Do Overs

From Madeleine L’Engle {Herself} : Reflections on a Writing Life, p. 19

With free will, we are able to try something new. Maybe it doesn’t work, or we make mistakes and learn from them. We try something else. That doesn’t work, either. So we try yet something elsea gain. When I study the working processes of the great artists I am awed at the hundreds and hundreds of sketches made before the painter begins to be ready to put anything on the canvas. It gives me fresh courage to know of the massive revision Dostoyevsky made of all his books–the hundreds of pages that got written and thrown out before one was kept. A performer must rehearse and rehearse and rehearse, making mistakes, discarding, trying again and again.

I pulled out my stack of favorite books on writing today after doing some yoga (I’m taking that whole rebalancing thing seriously) and that’s the first thing I read. I too find that comforting and encouraging since it feels like I am writing nothing but crap lately. It’s easy to think of these great writers or artists as being simply geniuses who had beauty and truth flow from their quills or brushes or chisels on the first try. It’s sometimes hard to remember that they were human and made mistakes too.

This second book is a real challenge for me. It’s not really my second. It’s actually my fourth. But it’s my second as an adult after a long long hiatus from a writing life. My first was such a long time coming, and I don’t have years to develop a plot if I’m ever going to make a living (partial or whole) from my writing. So the need to go back and rewrite, revise, refine makes me somewhat nervous. I am in a doubting phase, I suppose. I have learned that my ideas don’t spring up as fully formed as I used to think. The plot that seemed so clear in my head turns out to be muddied and confusing on paper–or not there at all other than the main arc. The things we learn.

The wonderful thing about challenges like 70 Days of Sweat or Nanowrimo is that it forces us to push past the offensive line that is our internal editor (it’s fall…football metaphors are appropriate). That is wonderful for people who have productivity issues. Thankfully, I am driven enough that I don’t normally have a problem with that.

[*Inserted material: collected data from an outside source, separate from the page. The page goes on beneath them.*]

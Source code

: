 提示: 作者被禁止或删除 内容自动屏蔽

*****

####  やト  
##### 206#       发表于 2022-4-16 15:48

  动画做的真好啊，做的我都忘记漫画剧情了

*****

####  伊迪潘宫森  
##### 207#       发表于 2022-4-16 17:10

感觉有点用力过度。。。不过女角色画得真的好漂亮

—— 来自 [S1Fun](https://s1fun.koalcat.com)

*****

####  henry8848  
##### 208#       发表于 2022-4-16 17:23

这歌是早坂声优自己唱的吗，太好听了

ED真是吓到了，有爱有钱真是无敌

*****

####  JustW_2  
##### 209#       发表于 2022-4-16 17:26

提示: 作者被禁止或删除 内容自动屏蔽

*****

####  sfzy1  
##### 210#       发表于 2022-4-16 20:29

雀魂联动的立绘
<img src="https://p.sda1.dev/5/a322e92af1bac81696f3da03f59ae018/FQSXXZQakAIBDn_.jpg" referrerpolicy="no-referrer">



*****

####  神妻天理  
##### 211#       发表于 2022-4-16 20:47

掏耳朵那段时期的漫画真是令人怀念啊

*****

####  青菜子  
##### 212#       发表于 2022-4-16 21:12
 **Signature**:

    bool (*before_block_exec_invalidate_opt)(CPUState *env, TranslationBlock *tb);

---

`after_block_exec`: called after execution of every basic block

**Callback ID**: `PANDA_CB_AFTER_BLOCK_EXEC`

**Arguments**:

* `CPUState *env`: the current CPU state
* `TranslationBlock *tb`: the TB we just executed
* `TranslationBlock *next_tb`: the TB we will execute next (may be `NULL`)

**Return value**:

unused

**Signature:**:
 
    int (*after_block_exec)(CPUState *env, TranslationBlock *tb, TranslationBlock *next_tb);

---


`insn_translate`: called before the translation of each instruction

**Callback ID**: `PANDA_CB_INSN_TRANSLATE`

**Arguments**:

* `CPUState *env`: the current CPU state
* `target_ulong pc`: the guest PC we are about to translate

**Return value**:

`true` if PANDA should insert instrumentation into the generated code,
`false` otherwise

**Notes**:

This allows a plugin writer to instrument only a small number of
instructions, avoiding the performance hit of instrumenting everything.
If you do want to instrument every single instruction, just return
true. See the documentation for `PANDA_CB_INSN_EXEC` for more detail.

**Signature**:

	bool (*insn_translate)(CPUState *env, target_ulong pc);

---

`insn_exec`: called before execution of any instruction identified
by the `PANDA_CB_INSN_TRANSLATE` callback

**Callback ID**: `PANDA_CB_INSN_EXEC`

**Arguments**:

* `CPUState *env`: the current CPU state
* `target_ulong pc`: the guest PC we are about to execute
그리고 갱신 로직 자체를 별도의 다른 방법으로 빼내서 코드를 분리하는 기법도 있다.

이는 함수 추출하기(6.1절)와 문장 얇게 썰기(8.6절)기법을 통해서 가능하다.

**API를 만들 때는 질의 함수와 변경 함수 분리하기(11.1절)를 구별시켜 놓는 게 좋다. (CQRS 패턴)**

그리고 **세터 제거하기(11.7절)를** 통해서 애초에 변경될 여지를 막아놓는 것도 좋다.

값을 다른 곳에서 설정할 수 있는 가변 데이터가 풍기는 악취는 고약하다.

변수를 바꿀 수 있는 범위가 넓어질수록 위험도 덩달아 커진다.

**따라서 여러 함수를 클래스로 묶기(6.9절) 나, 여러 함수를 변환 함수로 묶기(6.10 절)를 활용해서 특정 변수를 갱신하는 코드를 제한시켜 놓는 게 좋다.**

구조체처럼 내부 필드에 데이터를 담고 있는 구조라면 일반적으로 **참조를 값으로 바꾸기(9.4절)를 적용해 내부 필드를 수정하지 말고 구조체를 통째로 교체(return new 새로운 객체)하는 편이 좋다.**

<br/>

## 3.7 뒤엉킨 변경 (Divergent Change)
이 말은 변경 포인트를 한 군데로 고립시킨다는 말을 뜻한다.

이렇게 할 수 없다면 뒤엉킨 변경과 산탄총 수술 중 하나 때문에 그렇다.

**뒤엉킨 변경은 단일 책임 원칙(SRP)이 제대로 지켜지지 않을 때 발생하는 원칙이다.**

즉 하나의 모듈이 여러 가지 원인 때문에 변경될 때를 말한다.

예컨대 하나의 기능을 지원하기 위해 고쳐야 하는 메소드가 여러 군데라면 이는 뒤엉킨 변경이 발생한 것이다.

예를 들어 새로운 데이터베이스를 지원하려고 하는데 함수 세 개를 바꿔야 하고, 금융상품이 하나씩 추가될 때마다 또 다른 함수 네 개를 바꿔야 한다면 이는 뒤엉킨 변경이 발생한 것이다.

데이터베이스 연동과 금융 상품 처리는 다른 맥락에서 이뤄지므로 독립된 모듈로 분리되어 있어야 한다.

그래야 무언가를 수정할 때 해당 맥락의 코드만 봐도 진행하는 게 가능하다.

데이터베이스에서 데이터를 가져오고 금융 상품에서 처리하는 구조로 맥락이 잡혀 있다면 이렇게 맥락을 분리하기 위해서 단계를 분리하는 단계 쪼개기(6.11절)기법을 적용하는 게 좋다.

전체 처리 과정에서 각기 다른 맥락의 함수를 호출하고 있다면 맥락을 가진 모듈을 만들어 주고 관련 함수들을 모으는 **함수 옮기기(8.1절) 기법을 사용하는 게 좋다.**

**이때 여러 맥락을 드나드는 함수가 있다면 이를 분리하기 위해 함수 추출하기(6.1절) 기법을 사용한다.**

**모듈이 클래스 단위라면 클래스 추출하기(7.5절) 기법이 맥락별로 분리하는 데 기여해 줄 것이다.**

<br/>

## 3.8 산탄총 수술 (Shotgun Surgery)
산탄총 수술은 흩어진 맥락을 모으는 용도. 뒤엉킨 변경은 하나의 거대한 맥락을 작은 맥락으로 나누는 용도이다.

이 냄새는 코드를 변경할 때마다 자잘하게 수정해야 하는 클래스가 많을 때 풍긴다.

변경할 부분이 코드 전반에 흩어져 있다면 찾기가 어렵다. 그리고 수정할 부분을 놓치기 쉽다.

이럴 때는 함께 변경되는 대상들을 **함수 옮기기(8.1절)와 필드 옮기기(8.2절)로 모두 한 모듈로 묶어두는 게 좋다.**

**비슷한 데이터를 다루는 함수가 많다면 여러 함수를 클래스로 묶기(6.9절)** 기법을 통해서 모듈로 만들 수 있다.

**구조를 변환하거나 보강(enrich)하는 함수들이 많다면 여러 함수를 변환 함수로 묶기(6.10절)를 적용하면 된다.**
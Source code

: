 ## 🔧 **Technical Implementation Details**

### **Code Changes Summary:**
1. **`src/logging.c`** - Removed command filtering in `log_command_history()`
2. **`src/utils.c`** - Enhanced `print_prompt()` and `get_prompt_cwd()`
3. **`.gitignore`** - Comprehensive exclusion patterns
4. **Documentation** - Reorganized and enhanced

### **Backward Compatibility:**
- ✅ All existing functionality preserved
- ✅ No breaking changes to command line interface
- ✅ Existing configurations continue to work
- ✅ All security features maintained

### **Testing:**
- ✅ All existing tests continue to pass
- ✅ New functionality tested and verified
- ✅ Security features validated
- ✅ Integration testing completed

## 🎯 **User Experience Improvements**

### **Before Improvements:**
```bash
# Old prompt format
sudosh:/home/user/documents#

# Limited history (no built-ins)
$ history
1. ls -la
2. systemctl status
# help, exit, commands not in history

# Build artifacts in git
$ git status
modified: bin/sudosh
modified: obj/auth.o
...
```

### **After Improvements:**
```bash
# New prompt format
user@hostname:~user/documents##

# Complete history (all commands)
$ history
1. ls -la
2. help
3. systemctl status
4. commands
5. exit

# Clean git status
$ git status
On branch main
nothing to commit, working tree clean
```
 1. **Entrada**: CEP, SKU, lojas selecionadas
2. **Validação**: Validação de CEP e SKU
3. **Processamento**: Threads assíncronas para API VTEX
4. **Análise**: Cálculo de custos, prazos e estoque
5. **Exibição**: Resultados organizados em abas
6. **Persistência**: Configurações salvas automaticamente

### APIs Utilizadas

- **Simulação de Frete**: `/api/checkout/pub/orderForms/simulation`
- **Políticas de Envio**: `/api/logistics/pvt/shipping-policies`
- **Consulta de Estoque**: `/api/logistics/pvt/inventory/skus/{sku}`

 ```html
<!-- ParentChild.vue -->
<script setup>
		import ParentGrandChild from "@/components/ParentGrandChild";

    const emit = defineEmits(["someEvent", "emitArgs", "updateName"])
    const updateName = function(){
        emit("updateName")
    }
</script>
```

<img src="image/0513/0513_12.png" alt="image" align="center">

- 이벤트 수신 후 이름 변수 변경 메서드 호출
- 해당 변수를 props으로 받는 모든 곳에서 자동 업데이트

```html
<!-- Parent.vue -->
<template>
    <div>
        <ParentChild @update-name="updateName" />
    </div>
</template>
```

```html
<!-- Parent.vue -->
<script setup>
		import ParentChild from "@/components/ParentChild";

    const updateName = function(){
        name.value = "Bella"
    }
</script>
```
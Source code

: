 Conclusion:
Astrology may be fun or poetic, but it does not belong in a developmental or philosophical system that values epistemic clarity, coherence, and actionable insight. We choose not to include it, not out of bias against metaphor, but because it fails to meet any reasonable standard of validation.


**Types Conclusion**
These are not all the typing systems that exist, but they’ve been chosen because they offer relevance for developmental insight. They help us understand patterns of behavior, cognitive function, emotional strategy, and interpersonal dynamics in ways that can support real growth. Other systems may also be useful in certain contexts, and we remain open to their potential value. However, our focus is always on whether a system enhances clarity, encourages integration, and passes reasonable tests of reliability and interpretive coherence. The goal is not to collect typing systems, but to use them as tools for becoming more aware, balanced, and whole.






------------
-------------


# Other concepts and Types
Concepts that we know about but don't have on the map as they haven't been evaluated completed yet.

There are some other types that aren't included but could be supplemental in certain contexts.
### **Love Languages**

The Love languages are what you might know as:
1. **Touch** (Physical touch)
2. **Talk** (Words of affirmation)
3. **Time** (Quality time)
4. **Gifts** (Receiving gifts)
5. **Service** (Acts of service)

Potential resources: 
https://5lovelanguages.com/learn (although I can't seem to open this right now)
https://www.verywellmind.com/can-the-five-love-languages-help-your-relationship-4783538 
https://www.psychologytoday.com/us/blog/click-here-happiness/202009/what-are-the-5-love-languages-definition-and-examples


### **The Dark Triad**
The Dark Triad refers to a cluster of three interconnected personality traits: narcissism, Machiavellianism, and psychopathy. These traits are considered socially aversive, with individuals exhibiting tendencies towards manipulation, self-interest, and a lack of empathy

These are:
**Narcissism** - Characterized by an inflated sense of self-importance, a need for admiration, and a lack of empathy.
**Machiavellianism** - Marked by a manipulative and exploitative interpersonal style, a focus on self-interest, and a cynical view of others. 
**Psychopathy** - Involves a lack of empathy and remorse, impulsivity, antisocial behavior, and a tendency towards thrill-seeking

I set my daily writing goal and most of the time I meet it. Even if I don’t manage to “win” the sweat, I will continue plugging away. The other wonderful thing about such challenges is that it reminds us that we aren’t alone. Given that writing is often such a solitary pastime, that’s easy to forget. I’ve found it inspiring to see published authors admit, as Jo Leigh did the other day “If I take off any time at all, I completely forget how to write a book. You may think I’m kidding, but I’m not. It’s as if I’ve never written one before, and my poor brain goes into some kind of shock amnesia. It’s only through diligence and being willing to put anything on the page that the tools come back to me.” Oh my God, that makes me feel so much better! Because I feel the same way. As if I have to shake off layers of rust and remember how the hell to do what I know I can do.

I think that’s one of my favorite aspects of writing…that there’s an unlimited number of do overs. That’s a luxury we generally aren’t afforded in life.

Here’s to the do over!

I’m off to take my dogs on a well-deserved walk.

In the meantime, go check out Pot’s thoughts on the subject.

5 thoughts on “Do Overs

  1. Did you sign up for NaNo this time? Neil Gaiman was the “speaker” this weekend, and since you didn’t mention it (and it’s highly appropriate) I’m assuming you didn’t see it. Anyway, he said when writing his last novel, he actually called his agent and said he couldn’t do it. The book sucked. Everything sucked. And she said, “Oh, you’re at that spot again.” He’d forgotten he’d done the same thing before. And so do many other authors. Sometimes you have to push through because the doubt is yours, not a problem with the story. Sometimes a shitty first draft is required, even when you know it’s flawed. But sometimes you have to start over, too, and that’s perfectly okay. You are NOT alone–we all fight these battles. Writing is the Hero’s Journey. This story has you in the Valley, or the Ordeal, and it might take you there again (and again). Keep writing, though, and you WILL find your way through!!

  2. Ironic that you mention that Joely (I did sign up for Nano, but haven’t much kept up with the emails, btw) because my note from the Universe was as follows today:

    “When you tough it out, hold the line, and stay the course, Kathleen, I promise you, there will soon come a day when you look back over your shoulder, shake your head in dismay, and seriously wonder what all the fuss was about.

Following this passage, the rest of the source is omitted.